• **Your task**
Could you count the lines in the entries beneath that hold the word "docker"? Respond with the number alone.

[Available data Boundary: Start]

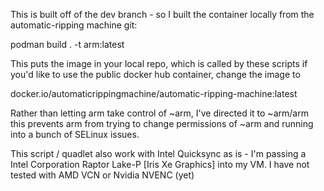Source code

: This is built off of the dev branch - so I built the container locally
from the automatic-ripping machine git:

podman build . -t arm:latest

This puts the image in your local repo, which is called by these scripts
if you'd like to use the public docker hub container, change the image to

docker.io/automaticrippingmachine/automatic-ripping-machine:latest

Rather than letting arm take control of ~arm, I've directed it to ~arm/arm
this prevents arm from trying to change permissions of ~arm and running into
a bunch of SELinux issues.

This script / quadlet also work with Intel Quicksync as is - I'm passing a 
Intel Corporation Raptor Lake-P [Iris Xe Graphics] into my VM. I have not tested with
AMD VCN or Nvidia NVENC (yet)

[Available data Boundary: End]
[Available data Boundary: Start]

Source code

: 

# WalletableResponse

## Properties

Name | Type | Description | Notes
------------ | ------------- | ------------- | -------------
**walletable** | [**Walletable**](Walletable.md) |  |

[Available data Boundary: End]

• **Solution to this exercise**
2